3 Questions with Mary Smull
Artist Mary Smull on saying yes, complaining, and staying connected to other artists.
3 QUESTIONS is a series of brief, three-question interviews with PNCA’s visiting artists and lecturers. Each year, PNCA attracts innovative, thoughtful, and creative makers and thinkers who share our belief in the transformative power of creativity. In three short answers to three short questions, these artists offer perspectives on career, motivation, and transformation. When available, we include links to audio recordings, transcripts, slideshows, or video.
“Say yes to everything.”
What advice would you offer current students about to embark on a career in the arts?
When I left school, I got one important piece of advice that really stuck with me: say “yes” to everything, to any opportunity to show your work, or write, or teach. Even if it’s new for you, even if you’re afraid you might not be able to do it. Usually, when you are afraid you might not be able to do something, what you’re really afraid of is that you might not be able to do it perfectly. It turns out, you don’t have to do everything perfectly – you just have to be willing to do your absolute best.
How do you maintain your creative practice? What keeps you motivated and engaged?

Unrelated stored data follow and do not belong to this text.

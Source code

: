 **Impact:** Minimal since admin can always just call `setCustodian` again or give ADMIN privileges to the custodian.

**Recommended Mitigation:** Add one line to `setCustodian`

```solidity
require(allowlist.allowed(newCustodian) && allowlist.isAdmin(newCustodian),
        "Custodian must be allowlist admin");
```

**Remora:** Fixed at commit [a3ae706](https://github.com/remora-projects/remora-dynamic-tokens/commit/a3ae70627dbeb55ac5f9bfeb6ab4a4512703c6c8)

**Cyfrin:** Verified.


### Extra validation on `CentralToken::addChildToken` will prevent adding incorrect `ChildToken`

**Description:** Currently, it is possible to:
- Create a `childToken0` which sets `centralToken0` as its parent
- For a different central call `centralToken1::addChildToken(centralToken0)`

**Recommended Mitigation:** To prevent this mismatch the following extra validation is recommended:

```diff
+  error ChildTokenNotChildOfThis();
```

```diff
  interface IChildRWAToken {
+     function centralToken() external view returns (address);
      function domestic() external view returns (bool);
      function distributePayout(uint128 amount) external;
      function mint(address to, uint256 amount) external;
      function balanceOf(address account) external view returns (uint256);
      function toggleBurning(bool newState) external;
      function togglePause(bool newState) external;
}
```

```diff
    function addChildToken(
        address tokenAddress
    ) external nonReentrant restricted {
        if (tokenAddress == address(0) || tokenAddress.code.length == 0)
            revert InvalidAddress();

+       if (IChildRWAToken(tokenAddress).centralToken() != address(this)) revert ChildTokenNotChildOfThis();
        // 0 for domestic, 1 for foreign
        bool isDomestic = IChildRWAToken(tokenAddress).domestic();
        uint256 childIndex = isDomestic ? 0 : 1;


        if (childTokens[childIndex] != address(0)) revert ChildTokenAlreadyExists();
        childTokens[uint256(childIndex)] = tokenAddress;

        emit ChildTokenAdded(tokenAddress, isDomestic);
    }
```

The best thing about graduate school is the dialogue – it’s this incredible time to work surrounded by colleagues who care passionately about art-making and are ready and willing to engage with you about your practice, or theirs, or art happening by others, at any time. Shortly after leaving graduate school, I joined a curatorial collective in Philadelphia – Grizzly Grizzly – which provided that kind of community and discourse. I’ve never needed much motivation to work in the studio, because I really enjoy that – but staying connected to other artists is what motivates me to show my work, and it gives me energy for teaching and writing. Also, it’s a genuine pleasure to reach out to other artists and show their work, if you’re moved by what they are doing.
Could you describe a moment or experience that profoundly changed the nature of your work?
I think I had a sort of “a-ha” moment in my first year of grad school – a few things happened serendipitously, at roughly the same time. My husband complained about the labor-intensive nature of my work at almost the same time my grandmother was trying to get me to finish her unfinished textile projects circa 1965. Also, as a grad student, I was hearing my fellow students complain about critiquing art that they felt their colleagues hadn’t “worked hard enough” to produce – just then, my first year review came in, and the feedback was that I was doing some interesting stuff but there was worry that I wasn’t “finishing” enough works. Then it hit me – this was the conversation I wanted my art practice to address, that I would wrestle with these external pressures and internalized judgments regarding labor and virtue.
MARY SMULL is an artist, writer, and curator living in Philadelphia, PA. She merges object and action in a practice centered around textile processes to expose the diversity of attitudes toward labor and the complex relationships surrounding art and craft, amateur and professional, producers and consumers. Recently, Smull’s work has been exhibited at the University of Pennsylvania, Philadelphia International Airport, Philadelphia Museum of Art, Temple Contemporary, Bridgette Mayer Gallery, Philadelphia, PA, and at the Houston Center for Contemporary Craft, Public Fiction Gallery in Los Angeles, CA, Cranbrook Museum of Art in Bloomfield Hills, Michigan. In 2013 and 2014, Smull will be featured in exhibitions at the Racine Art Museum in Racine, WI, and the Craft Alliance, in St. Louis, MO. Smull holds a BFA from the University of the Arts, Philadelphia, PA and an MFA from Cranbrook Academy of Art, Bloomfield Hills, MI, and currently teaches in the Fiber Department at the Maryland Institute College of Art in Baltimore, MD.